At Agreement 25, the event commemorating the 25th anniversary of the Belfast Good Friday Agreement hosted at Queen’s University Belfast, I watched as the leaders of each major political party in Northern Ireland gathered for a panel discussion. It was mildly ironic as they took their seats next to one another on stage in front of the world. Stormont hasn’t had a sitting government since I moved to Belfast in September. Yet seeing these leaders on stage, engaging in dialogue to commemorate this important anniversary, gave me hope. Some days, it seems like these leaders and their parties still have insurmountable differences. That day, they were able to put them aside to celebrate how far Northern Ireland has come in the past 25 years. To me, this underscores a firm belief in a commitment to peace that might just supersede partisan fighting.
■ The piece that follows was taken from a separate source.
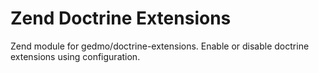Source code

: # Zend Doctrine Extensions
Zend module for gedmo/doctrine-extensions. Enable or disable doctrine extensions using configuration.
Above: Hillary Clinton, Bill Clinton, Tony Blair and Bertie Ahern, the “guarantors” of peace, take the stage for a panel discussion at Agreement 25.
The week of 17 April wasn’t exactly the typical week I pictured having when I moved to Northern Ireland in September 2022 to pursue a Master’s degree in Conflict Transformation and Social Justice at Queen’s University Belfast. Yet at the same time, it was also exactly what I had envisioned. I was beyond fortunate to attend two days of Agreement 25, followed by three days of the annual EUROCLIO conference on teaching contested histories in Vilnius, Lithuania. I spent the entire week talking about peace – how to build it, how to maintain it, how fragile it is.
The EUROCLIO conference was all about dialogue and talking about contested histories. I spoke with a lot of teachers and educational practitioners from all over the world about whether it might ever be good practice not to teach histories that are extremely recent and highly controversial.
“Don’t kids deserve the chance to create new narratives that don’t revolve around conflict?” a teacher from the Balkans asked in a workshop.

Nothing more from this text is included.